Başkan Obama, 18 Mayıs'ta İsrail Başbakanı Benyamin Netanyahu'nun Washington'a yapacağı ziyarete dair öncelikleri açıkça ortaya koydu. Geçtiğimiz hafta, Başkan Yardımcısı Joseph Biden, "Bunu söylemem hoşunuza gitmeyecek" diyerek, hükümetin listesini Amerikalı Yahudi aktivistlerin önüne getirdi.

Biden, "Eğer Filistinlilerle ciddi bir barış çabası olacaksa, İsrail iki devletli bir çözüm için çalışmalı." dedi. İsrail'in, Batı Şeria'da yeni yerleşim yerlerinin yapımını dondurması ve Filistin şehirleri arasındaki, güvenlik açısından gerekli olmayan barikatları kaldırmasının yanı sıra, köktencilerle savaşmaları ve İsrail'i kışkırtacak hareketleri azaltmaları halinde, Filistinlilere güvenlik alanında daha fazla sorumluluk vermesinin gerekli olduğunu de ekledi. Netanyahu bunları ilk defa duymuyor olsa gerek. Obama ve yardımcıları niyetlerini haftalardır belli ediyor. Ancak İsrail liderinin cevapları tatmin edici ve yeterli olmaktan uzaktı. Beyaz Saray'daki görüşmesi mayıs sonuna, Obama'nın Arap liderleri ağırlamasından sonraya kalınca, gerilimin yükseldiği apaçıktı.

Netanyahu, aynı aktivist gruba, Amerikan İsrail Kamu İşleri Komitesi'ne yönelik olarak yaptığı görüntülü konuşmada, Filistinlilerle barış istediğini söyledi. Hatta "gecikme ve önşart olmaksızın" görüşmelere başlama taahhüdünde bulundu. Ama bunlar boş söz gibi duruyor. Bölgesel barışı sağlama alabilecek olan uzun vadeli bir çözümün tek makul temelini sağlayacak olan iki devletli çözüme direndi –dışişleri bakanı ve birlik hükümetindeki ortağı Avigdor Lieberman ise açık açık dalga geçti-. Pazartesi günü, 15 üyeli Birleşmiş Milletler Güvenlik Kurulu, iki devletli çözümü destekleyen bir bildiriyi oybirliğiyle onayladı.
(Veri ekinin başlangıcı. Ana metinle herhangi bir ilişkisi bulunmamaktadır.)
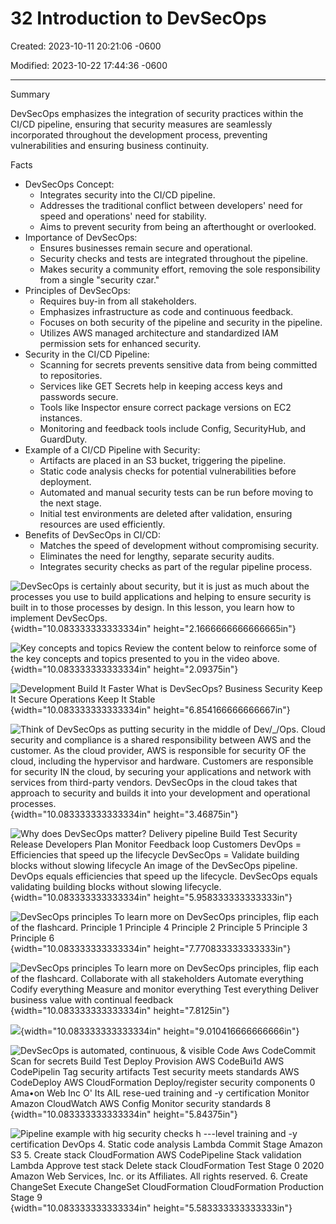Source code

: # 32 Introduction to DevSecOps

Created: 2023-10-11 20:21:06 -0600

Modified: 2023-10-22 17:44:36 -0600

---

Summary

DevSecOps emphasizes the integration of security practices within the CI/CD pipeline, ensuring that security measures are seamlessly incorporated throughout the development process, preventing vulnerabilities and ensuring business continuity.

Facts

- DevSecOps Concept:
  - Integrates security into the CI/CD pipeline.
  - Addresses the traditional conflict between developers' need for speed and operations' need for stability.
  - Aims to prevent security from being an afterthought or overlooked.
- Importance of DevSecOps:
  - Ensures businesses remain secure and operational.
  - Security checks and tests are integrated throughout the pipeline.
  - Makes security a community effort, removing the sole responsibility from a single "security czar."
- Principles of DevSecOps:
  - Requires buy-in from all stakeholders.
  - Emphasizes infrastructure as code and continuous feedback.
  - Focuses on both security of the pipeline and security in the pipeline.
  - Utilizes AWS managed architecture and standardized IAM permission sets for enhanced security.
- Security in the CI/CD Pipeline:
  - Scanning for secrets prevents sensitive data from being committed to repositories.
  - Services like GET Secrets help in keeping access keys and passwords secure.
  - Tools like Inspector ensure correct package versions on EC2 instances.
  - Monitoring and feedback tools include Config, SecurityHub, and GuardDuty.
- Example of a CI/CD Pipeline with Security:
  - Artifacts are placed in an S3 bucket, triggering the pipeline.
  - Static code analysis checks for potential vulnerabilities before deployment.
  - Automated and manual security tests can be run before moving to the next stage.
  - Initial test environments are deleted after validation, ensuring resources are used efficiently.
- Benefits of DevSecOps in CI/CD:
  - Matches the speed of development without compromising security.
  - Eliminates the need for lengthy, separate security audits.
  - Integrates security checks as part of the regular pipeline process.





![DevSecOps is certainly about security, but it is just as much about the processes you use to build applications and helping to ensure security is built in to those processes by design. In this lesson, you learn how to implement DevSecOps. ](../../../media/AWS-DevOps-Module-10-32-Introduction-to-DevSecOps-image1.png){width="10.083333333333334in" height="2.1666666666666665in"}



![Key concepts and topics Review the content below to reinforce some of the key concepts and topics presented to you in the video above. ](../../../media/AWS-DevOps-Module-10-32-Introduction-to-DevSecOps-image2.png){width="10.083333333333334in" height="2.09375in"}



![Development Build It Faster What is DevSecOps? Business Security Keep It Secure Operations Keep It Stable ](../../../media/AWS-DevOps-Module-10-32-Introduction-to-DevSecOps-image3.png){width="10.083333333333334in" height="6.854166666666667in"}



![Think of DevSecOps as putting security in the middle of Dev/_/Ops. Cloud security and compliance is a shared responsibility between AWS and the customer. As the cloud provider, AWS is responsible for security OF the cloud, including the hypervisor and hardware. Customers are responsible for security IN the cloud, by securing your applications and network with services from third-party vendors. DevSecOps in the cloud takes that approach to security and builds it into your development and operational processes. ](../../../media/AWS-DevOps-Module-10-32-Introduction-to-DevSecOps-image4.png){width="10.083333333333334in" height="3.46875in"}



![Why does DevSecOps matter? Delivery pipeline Build Test Security Release Developers Plan Monitor Feedback loop Customers DevOps = Efficiencies that speed up the lifecycle DevSecOps = Validate building blocks without slowing lifecycle An image of the DevSecOps pipeline. DevOps equals efficiencies that speed up the lifecycle. DevSecOps equals validating building blocks without slowing lifecycle. ](../../../media/AWS-DevOps-Module-10-32-Introduction-to-DevSecOps-image5.png){width="10.083333333333334in" height="5.958333333333333in"}



![DevSecOps principles To learn more on DevSecOps principles, flip each of the flashcard. Principle 1 Principle 4 Principle 2 Principle 5 Principle 3 Principle 6 ](../../../media/AWS-DevOps-Module-10-32-Introduction-to-DevSecOps-image6.png){width="10.083333333333334in" height="7.770833333333333in"}



![DevSecOps principles To learn more on DevSecOps principles, flip each of the flashcard. Collaborate with all stakeholders Automate everything Codify everything Measure and monitor everything Test everything Deliver business value with continual feedback ](../../../media/AWS-DevOps-Module-10-32-Introduction-to-DevSecOps-image7.png){width="10.083333333333334in" height="7.8125in"}





![](../../../media/AWS-DevOps-Module-10-32-Introduction-to-DevSecOps-image8.png){width="10.083333333333334in" height="9.010416666666666in"}





![DevSecOps is automated, continuous, & visible Code Aws CodeCommit Scan for secrets Build Test Deploy Provision AWS CodeBui1d AWS CodePipelin Tag security artifacts Test security meets standards AWS CodeDeploy AWS CloudFormation Deploy/register security components 0 Ama•on Web Inc O' Its AIL rese-ued training and -y certification Monitor Amazon CloudWatch AWS Config Monitor security standards 8 ](../../../media/AWS-DevOps-Module-10-32-Introduction-to-DevSecOps-image9.png){width="10.083333333333334in" height="5.84375in"}







![Pipeline example with hig security checks h ---level training and -y certification DevOps 4. Static code analysis Lambda Commit Stage Amazon S3 5. Create stack CloudFormation AWS CodePipeline Stack validation Lambda Approve test stack Delete stack CloudFormation Test Stage 0 2020 Amazon Web Services, Inc. or its Affiliates. All rights reserved. 6. Create ChangeSet Execute ChangeSet CloudFormation CloudFormation Production Stage 9 ](../../../media/AWS-DevOps-Module-10-32-Introduction-to-DevSecOps-image10.png){width="10.083333333333334in" height="5.583333333333333in"}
Önümüzdeki haftaki görüşmeyi tehdit eden başka ayrılıklar da var. Bunlardan biri, Obama'nın, İsrail'i rahatsız eden, İran'la temas kurma kararı. Netanyahu, -belki de, Filistinlilerle barış görüşmelerinin ilerlememesini garanti etmek için- barış çabalarının, Obama'nın, Tahran'ın nükleer programını sonlandırmaktaki başarısına bağlı olabileceğini ima etti. İran'ın nükleer programını durdurmak elzem. Obama'nın yaklaşımı, yani, görüşmelerin başarısızlığa uğraması durumunda daha sert yaptırımların takip edeceği ciddi diplomatik açılım riskli ama denemeye değer. Evet, Tahran nükleere yaklaştıkça saatli bomba geriye sayıyor. Ama Netanyahu, Obama'nın girişimini suni bir şekilde engellememeli. Ve Obama, Netanyahu'yu, İsrail'i lüzumsuz bir askerî eyleme sokacak ya da Birleşik Devletler'i böylesi bir eyleme itekleyecek herhangi bir hareketten vazgeçirmeli.
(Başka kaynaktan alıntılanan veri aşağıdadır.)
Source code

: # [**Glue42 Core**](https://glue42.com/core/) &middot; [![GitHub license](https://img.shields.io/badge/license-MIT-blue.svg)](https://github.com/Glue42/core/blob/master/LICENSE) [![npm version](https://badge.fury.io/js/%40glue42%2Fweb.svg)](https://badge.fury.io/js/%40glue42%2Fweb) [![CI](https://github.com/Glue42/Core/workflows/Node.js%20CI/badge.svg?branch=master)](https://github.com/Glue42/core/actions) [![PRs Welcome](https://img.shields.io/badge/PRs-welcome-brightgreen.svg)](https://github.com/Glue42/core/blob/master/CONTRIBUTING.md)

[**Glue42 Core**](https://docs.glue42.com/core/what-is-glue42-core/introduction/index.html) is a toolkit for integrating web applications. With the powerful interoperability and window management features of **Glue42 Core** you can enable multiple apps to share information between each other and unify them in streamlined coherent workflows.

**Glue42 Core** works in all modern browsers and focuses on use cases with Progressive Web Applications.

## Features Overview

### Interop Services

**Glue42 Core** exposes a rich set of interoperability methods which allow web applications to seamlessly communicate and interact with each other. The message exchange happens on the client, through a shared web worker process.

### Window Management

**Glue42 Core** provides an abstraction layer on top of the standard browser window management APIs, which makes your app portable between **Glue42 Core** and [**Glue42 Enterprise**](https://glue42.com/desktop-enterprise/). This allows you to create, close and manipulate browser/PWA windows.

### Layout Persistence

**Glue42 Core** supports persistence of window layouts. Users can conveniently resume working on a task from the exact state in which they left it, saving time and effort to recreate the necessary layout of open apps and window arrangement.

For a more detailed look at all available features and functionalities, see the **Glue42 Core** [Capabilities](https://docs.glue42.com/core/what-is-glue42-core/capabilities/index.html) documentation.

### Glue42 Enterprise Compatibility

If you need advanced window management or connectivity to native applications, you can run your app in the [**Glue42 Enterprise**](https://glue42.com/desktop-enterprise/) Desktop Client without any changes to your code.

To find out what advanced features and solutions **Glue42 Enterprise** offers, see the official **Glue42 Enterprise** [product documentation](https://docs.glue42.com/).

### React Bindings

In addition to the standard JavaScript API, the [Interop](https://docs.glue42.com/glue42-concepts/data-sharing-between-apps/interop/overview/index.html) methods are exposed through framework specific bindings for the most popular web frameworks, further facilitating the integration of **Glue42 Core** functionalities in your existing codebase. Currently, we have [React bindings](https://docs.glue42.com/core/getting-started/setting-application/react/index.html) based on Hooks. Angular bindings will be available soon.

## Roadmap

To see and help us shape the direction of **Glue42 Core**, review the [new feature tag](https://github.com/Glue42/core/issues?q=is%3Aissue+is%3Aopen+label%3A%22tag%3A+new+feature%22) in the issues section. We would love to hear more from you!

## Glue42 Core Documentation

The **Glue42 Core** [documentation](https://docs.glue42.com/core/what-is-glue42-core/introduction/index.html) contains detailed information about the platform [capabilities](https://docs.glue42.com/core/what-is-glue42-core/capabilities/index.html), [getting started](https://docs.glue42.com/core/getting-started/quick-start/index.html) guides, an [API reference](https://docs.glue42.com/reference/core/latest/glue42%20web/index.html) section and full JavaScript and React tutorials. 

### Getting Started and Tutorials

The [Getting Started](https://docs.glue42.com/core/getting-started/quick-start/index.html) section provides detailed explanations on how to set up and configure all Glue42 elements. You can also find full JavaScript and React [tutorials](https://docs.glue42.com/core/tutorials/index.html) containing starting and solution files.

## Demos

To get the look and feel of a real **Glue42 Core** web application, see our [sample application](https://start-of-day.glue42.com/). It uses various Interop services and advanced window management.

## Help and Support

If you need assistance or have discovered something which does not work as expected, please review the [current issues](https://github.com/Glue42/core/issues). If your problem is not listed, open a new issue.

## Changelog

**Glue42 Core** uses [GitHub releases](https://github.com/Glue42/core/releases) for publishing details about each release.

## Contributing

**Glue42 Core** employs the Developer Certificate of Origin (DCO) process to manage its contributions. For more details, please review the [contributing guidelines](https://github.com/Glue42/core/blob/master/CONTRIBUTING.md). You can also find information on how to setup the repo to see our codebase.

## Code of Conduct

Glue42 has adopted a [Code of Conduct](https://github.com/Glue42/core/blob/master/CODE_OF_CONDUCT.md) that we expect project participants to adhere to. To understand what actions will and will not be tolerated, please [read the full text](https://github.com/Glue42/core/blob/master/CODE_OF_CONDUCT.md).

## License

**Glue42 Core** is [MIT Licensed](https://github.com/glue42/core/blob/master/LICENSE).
Eski başkan George W. Bush'un İsrail'le Filistin arasında ciddi barış çabalarına girişmeyi geciktirmesinin, El Kaide ve diğer köktenci gruplara, onları birleştirici bir unsur sağlayarak Afganistan, Pakistan, Irak ve İran'da ABD'nin çıkarlarına nasıl zarar verdiğini gördük. Filistinlilerin, iktidardaki Fetih ve militan Hamas hizipleri arasındaki ayrılıklar da dahil olmak üzere, barış önünde çok ciddi engeller var. Neyse ki yeni ve faydalı olabilecek bir dinamik var: Suudi Arabistan ve Mısır gibi Arap devletleri, İran'dan, İsrail'in olduğu kadar endişeliler. Bu, eski düşmanlıkları ortak bir dava için bir araya getirebilecek bir endişe: İsrail-Filistin barışında ilerleme sağlamak ve İran'ı engellemek.
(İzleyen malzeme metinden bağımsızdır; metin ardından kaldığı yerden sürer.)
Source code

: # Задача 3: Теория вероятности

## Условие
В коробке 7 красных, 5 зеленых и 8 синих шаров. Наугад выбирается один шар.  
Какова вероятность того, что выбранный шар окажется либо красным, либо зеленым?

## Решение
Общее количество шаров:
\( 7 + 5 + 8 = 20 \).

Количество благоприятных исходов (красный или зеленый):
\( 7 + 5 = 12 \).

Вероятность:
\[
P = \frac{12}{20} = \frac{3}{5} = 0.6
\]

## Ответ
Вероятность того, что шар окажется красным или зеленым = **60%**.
İyi bir ilişkiye başlamak, iki ülkenin yeni liderleri olarak, Obama ve Netanyahu'nun çıkarına. Ancak, iyi bir hatip olan Netanyahu'nun, muğlak vaatlerin ötesine geçmesi gerekecek. Yerleşim yerlerinin inşasının durdurulduğunu ve nihaî statüye dair görüşmelere beklenenden erken bir şekilde geri dönüldüğünü açıkladığında neler olacağını bir düşünün. Obama, İsrail'le diplomatik ilişkiler ve ticaret bağları kurmaları için 2002 yılında bir barış girişimini destekleyen Arap liderlerinin karşısına çıkabilir. Ortadoğu'da norm karamsarlıktır, ama bu tür adımlar, oyunu değiştiren türden olabilir.